# What you are asked to do
Could you reproduce every record below exactly, excluding all pictures?

# The data
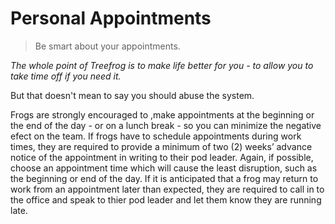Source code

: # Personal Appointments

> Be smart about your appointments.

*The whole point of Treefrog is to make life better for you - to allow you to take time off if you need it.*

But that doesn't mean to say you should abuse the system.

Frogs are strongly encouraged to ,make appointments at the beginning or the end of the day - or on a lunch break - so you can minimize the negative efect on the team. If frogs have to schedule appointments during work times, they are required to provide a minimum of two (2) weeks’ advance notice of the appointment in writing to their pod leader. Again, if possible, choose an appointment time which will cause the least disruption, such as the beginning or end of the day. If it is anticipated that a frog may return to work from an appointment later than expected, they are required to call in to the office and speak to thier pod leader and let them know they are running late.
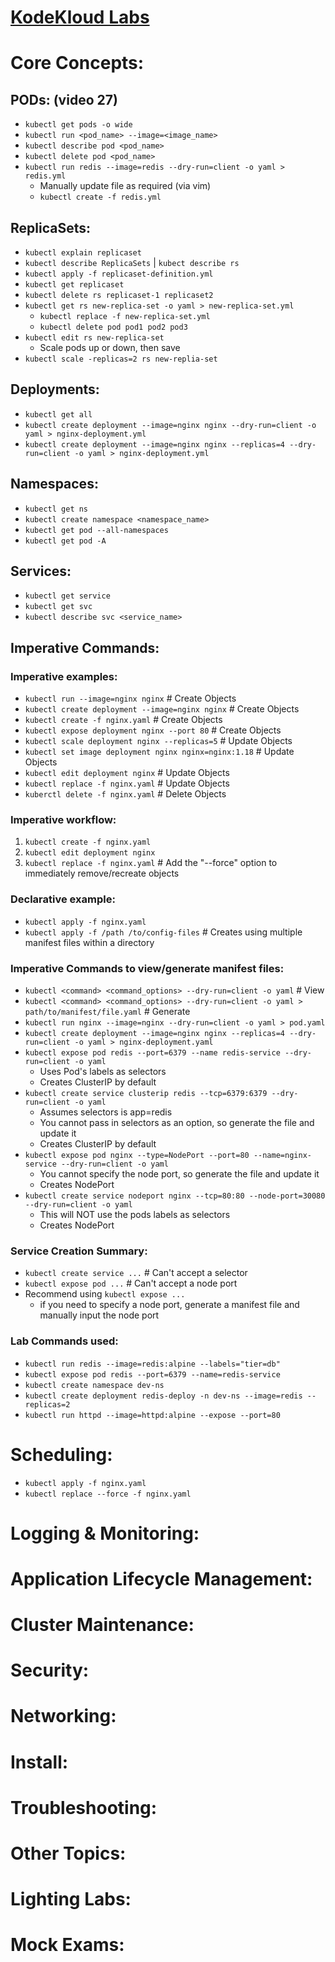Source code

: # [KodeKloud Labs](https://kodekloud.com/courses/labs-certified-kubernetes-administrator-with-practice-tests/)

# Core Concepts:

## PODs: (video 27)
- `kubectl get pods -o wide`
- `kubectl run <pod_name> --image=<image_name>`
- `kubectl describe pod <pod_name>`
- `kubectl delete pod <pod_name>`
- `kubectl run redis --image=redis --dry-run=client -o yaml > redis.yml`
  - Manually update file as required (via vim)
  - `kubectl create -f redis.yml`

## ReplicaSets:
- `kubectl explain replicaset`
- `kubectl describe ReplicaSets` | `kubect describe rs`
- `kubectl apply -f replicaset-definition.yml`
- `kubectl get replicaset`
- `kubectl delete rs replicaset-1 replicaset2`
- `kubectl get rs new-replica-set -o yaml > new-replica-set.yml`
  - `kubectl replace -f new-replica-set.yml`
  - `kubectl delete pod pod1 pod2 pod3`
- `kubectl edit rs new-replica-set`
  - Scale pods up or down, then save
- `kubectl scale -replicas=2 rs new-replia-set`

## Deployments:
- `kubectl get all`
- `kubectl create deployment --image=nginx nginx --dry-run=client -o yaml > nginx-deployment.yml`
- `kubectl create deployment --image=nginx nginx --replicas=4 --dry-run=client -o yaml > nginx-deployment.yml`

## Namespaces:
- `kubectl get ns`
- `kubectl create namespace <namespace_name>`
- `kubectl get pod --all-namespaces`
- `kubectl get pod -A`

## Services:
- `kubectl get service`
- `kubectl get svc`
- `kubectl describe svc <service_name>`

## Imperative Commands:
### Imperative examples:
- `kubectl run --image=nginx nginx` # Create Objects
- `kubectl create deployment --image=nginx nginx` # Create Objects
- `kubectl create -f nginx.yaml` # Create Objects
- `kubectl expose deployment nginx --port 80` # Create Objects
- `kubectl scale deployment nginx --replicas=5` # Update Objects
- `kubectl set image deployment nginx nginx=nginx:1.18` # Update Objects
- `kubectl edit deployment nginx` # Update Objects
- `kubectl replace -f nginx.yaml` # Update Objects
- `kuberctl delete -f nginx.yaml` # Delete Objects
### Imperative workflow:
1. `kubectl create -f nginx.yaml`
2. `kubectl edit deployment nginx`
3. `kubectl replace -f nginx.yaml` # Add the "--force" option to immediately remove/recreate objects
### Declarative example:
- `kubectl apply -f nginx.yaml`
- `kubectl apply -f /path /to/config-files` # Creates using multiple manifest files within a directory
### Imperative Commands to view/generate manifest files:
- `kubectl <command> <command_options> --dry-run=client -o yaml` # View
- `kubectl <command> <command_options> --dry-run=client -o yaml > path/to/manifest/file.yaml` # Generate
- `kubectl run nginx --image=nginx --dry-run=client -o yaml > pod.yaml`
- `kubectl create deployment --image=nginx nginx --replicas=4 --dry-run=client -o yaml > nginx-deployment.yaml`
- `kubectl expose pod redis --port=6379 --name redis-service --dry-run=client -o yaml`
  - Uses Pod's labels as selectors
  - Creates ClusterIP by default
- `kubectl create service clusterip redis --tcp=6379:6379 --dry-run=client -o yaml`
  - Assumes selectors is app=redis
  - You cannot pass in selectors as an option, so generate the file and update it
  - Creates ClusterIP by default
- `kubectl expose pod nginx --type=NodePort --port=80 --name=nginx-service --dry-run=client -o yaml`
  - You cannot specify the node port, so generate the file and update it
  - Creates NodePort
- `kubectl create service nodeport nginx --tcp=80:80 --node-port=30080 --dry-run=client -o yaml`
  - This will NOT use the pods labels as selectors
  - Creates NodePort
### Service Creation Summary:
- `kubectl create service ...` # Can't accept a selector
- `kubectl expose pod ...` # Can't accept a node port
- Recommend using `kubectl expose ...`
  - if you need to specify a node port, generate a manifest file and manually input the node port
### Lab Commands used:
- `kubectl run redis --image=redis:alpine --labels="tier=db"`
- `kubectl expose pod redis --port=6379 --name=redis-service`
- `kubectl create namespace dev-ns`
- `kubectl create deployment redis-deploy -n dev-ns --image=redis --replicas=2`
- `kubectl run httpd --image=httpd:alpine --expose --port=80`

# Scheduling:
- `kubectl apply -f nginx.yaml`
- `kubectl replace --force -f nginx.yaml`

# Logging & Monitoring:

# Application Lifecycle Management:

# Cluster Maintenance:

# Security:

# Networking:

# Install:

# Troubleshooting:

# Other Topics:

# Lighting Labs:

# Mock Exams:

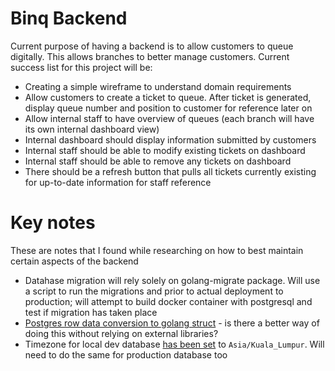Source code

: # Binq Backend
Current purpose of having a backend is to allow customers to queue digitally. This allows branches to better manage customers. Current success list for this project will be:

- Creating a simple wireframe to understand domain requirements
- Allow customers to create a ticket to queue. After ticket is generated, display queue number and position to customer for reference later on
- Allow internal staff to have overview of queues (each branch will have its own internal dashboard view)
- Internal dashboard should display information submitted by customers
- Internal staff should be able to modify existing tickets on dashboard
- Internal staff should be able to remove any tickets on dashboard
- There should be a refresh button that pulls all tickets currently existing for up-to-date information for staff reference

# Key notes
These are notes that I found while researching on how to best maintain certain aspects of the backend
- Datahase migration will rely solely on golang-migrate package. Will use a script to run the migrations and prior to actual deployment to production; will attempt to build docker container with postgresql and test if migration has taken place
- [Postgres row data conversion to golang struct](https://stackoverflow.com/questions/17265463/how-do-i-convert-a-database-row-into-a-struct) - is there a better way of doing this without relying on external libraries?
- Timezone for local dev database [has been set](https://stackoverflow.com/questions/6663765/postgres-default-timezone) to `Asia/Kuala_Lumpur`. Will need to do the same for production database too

# Exercise result
Source code

: # Personal Appointments

> Be smart about your appointments.

*The whole point of Treefrog is to make life better for you - to allow you to take time off if you need it.*

But that doesn't mean to say you should abuse the system.

Frogs are strongly encouraged to ,make appointments at the beginning or the end of the day - or on a lunch break - so you can minimize the negative efect on the team. If frogs have to schedule appointments during work times, they are required to provide a minimum of two (2) weeks’ advance notice of the appointment in writing to their pod leader. Again, if possible, choose an appointment time which will cause the least disruption, such as the beginning or end of the day. If it is anticipated that a frog may return to work from an appointment later than expected, they are required to call in to the office and speak to thier pod leader and let them know they are running late.
Source code

: # [KodeKloud Labs](https://kodekloud.com/courses/labs-certified-kubernetes-administrator-with-practice-tests/)

# Core Concepts:

## PODs: (video 27)
- `kubectl get pods -o wide`
- `kubectl run <pod_name> --image=<image_name>`
- `kubectl describe pod <pod_name>`
- `kubectl delete pod <pod_name>`
- `kubectl run redis --image=redis --dry-run=client -o yaml > redis.yml`
  - Manually update file as required (via vim)
  - `kubectl create -f redis.yml`

## ReplicaSets:
- `kubectl explain replicaset`
- `kubectl describe ReplicaSets` | `kubect describe rs`
- `kubectl apply -f replicaset-definition.yml`
- `kubectl get replicaset`
- `kubectl delete rs replicaset-1 replicaset2`
- `kubectl get rs new-replica-set -o yaml > new-replica-set.yml`
  - `kubectl replace -f new-replica-set.yml`
  - `kubectl delete pod pod1 pod2 pod3`
- `kubectl edit rs new-replica-set`
  - Scale pods up or down, then save
- `kubectl scale -replicas=2 rs new-replia-set`

## Deployments:
- `kubectl get all`
- `kubectl create deployment --image=nginx nginx --dry-run=client -o yaml > nginx-deployment.yml`
- `kubectl create deployment --image=nginx nginx --replicas=4 --dry-run=client -o yaml > nginx-deployment.yml`

## Namespaces:
- `kubectl get ns`
- `kubectl create namespace <namespace_name>`
- `kubectl get pod --all-namespaces`
- `kubectl get pod -A`

## Services:
- `kubectl get service`
- `kubectl get svc`
- `kubectl describe svc <service_name>`

## Imperative Commands:
### Imperative examples:
- `kubectl run --image=nginx nginx` # Create Objects
- `kubectl create deployment --image=nginx nginx` # Create Objects
- `kubectl create -f nginx.yaml` # Create Objects
- `kubectl expose deployment nginx --port 80` # Create Objects
- `kubectl scale deployment nginx --replicas=5` # Update Objects
- `kubectl set image deployment nginx nginx=nginx:1.18` # Update Objects
- `kubectl edit deployment nginx` # Update Objects
- `kubectl replace -f nginx.yaml` # Update Objects
- `kuberctl delete -f nginx.yaml` # Delete Objects
### Imperative workflow:
1. `kubectl create -f nginx.yaml`
2. `kubectl edit deployment nginx`
3. `kubectl replace -f nginx.yaml` # Add the "--force" option to immediately remove/recreate objects
### Declarative example:
- `kubectl apply -f nginx.yaml`
- `kubectl apply -f /path /to/config-files` # Creates using multiple manifest files within a directory
### Imperative Commands to view/generate manifest files:
- `kubectl <command> <command_options> --dry-run=client -o yaml` # View
- `kubectl <command> <command_options> --dry-run=client -o yaml > path/to/manifest/file.yaml` # Generate
- `kubectl run nginx --image=nginx --dry-run=client -o yaml > pod.yaml`
- `kubectl create deployment --image=nginx nginx --replicas=4 --dry-run=client -o yaml > nginx-deployment.yaml`
- `kubectl expose pod redis --port=6379 --name redis-service --dry-run=client -o yaml`
  - Uses Pod's labels as selectors
  - Creates ClusterIP by default
- `kubectl create service clusterip redis --tcp=6379:6379 --dry-run=client -o yaml`
  - Assumes selectors is app=redis
  - You cannot pass in selectors as an option, so generate the file and update it
  - Creates ClusterIP by default
- `kubectl expose pod nginx --type=NodePort --port=80 --name=nginx-service --dry-run=client -o yaml`
  - You cannot specify the node port, so generate the file and update it
  - Creates NodePort
- `kubectl create service nodeport nginx --tcp=80:80 --node-port=30080 --dry-run=client -o yaml`
  - This will NOT use the pods labels as selectors
  - Creates NodePort
### Service Creation Summary:
- `kubectl create service ...` # Can't accept a selector
- `kubectl expose pod ...` # Can't accept a node port
- Recommend using `kubectl expose ...`
  - if you need to specify a node port, generate a manifest file and manually input the node port
### Lab Commands used:
- `kubectl run redis --image=redis:alpine --labels="tier=db"`
- `kubectl expose pod redis --port=6379 --name=redis-service`
- `kubectl create namespace dev-ns`
- `kubectl create deployment redis-deploy -n dev-ns --image=redis --replicas=2`
- `kubectl run httpd --image=httpd:alpine --expose --port=80`

# Scheduling:
- `kubectl apply -f nginx.yaml`
- `kubectl replace --force -f nginx.yaml`

# Logging & Monitoring:

# Application Lifecycle Management:

# Cluster Maintenance:

# Security:

# Networking:

# Install:

# Troubleshooting:

# Other Topics:

# Lighting Labs:

# Mock Exams:

Source code

: # Binq Backend
Current purpose of having a backend is to allow customers to queue digitally. This allows branches to better manage customers. Current success list for this project will be:

- Creating a simple wireframe to understand domain requirements
- Allow customers to create a ticket to queue. After ticket is generated, display queue number and position to customer for reference later on
- Allow internal staff to have overview of queues (each branch will have its own internal dashboard view)
- Internal dashboard should display information submitted by customers
- Internal staff should be able to modify existing tickets on dashboard
- Internal staff should be able to remove any tickets on dashboard
- There should be a refresh button that pulls all tickets currently existing for up-to-date information for staff reference

# Key notes
These are notes that I found while researching on how to best maintain certain aspects of the backend
- Datahase migration will rely solely on golang-migrate package. Will use a script to run the migrations and prior to actual deployment to production; will attempt to build docker container with postgresql and test if migration has taken place
- [Postgres row data conversion to golang struct](https://stackoverflow.com/questions/17265463/how-do-i-convert-a-database-row-into-a-struct) - is there a better way of doing this without relying on external libraries?
- Timezone for local dev database [has been set](https://stackoverflow.com/questions/6663765/postgres-default-timezone) to `Asia/Kuala_Lumpur`. Will need to do the same for production database too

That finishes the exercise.